Segment Open
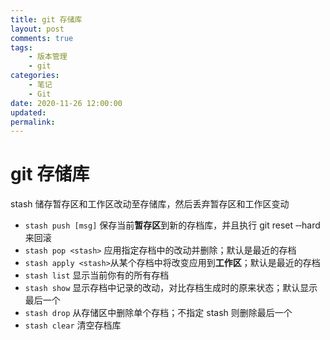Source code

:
 ```yaml
---
title: git 存储库
layout: post
comments: true
tags:
    - 版本管理
    - git
categories:
    - 笔记
    - Git
date: 2020-11-26 12:00:00
updated:
permalink:
---
```


# git 存储库

stash 储存暂存区和工作区改动至存储库，然后丢弃暂存区和工作区变动

<!-- more -->

-   `stash push [msg]` 保存当前**暂存区**到新的存档库，并且执行 git reset ‑‑hard 来回滚
-   `stash pop <stash>` 应用指定存档中的改动并删除；默认是最近的存档
-   `stash apply <stash>`从某个存档中将改变应用到**工作区**；默认是最近的存档
-   `stash list` 显示当前你有的所有存档
-   `stash show` 显示存档中记录的改动，对比存档生成时的原来状态；默认显示最后一个
-   `stash drop` 从存储区中删除单个存档；不指定 stash 则删除最后一个
-   `stash clear` 清空存档库
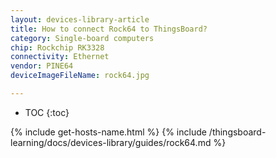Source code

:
 ```yaml
---
layout: devices-library-article
title: How to connect Rock64 to ThingsBoard?
category: Single-board computers
chip: Rockchip RK3328
connectivity: Ethernet
vendor: PINE64
deviceImageFileName: rock64.jpg

---
```



* TOC
{:toc}

{% include get-hosts-name.html %}
{% include /thingsboard-learning/docs/devices-library/guides/rock64.md %}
Segment Closed
[YOUR GOAL]:
Repeat every entry above exactly as written and omit any pictures it holds.

[RESULT]:
Source code

:
 ```yaml
---
title: git 存储库
layout: post
comments: true
tags:
    - 版本管理
    - git
categories:
    - 笔记
    - Git
date: 2020-11-26 12:00:00
updated:
permalink:
---
```


# git 存储库

stash 储存暂存区和工作区改动至存储库，然后丢弃暂存区和工作区变动

<!-- more -->

-   `stash push [msg]` 保存当前**暂存区**到新的存档库，并且执行 git reset ‑‑hard 来回滚
-   `stash pop <stash>` 应用指定存档中的改动并删除；默认是最近的存档
-   `stash apply <stash>`从某个存档中将改变应用到**工作区**；默认是最近的存档
-   `stash list` 显示当前你有的所有存档
-   `stash show` 显示存档中记录的改动，对比存档生成时的原来状态；默认显示最后一个
-   `stash drop` 从存储区中删除单个存档；不指定 stash 则删除最后一个
-   `stash clear` 清空存档库
Source code

:
 ```yaml
---
layout: devices-library-article
title: How to connect Rock64 to ThingsBoard?
category: Single-board computers
chip: Rockchip RK3328
connectivity: Ethernet
vendor: PINE64
deviceImageFileName: rock64.jpg

---
```



* TOC
{:toc}

{% include get-hosts-name.html %}
{% include /thingsboard-learning/docs/devices-library/guides/rock64.md %}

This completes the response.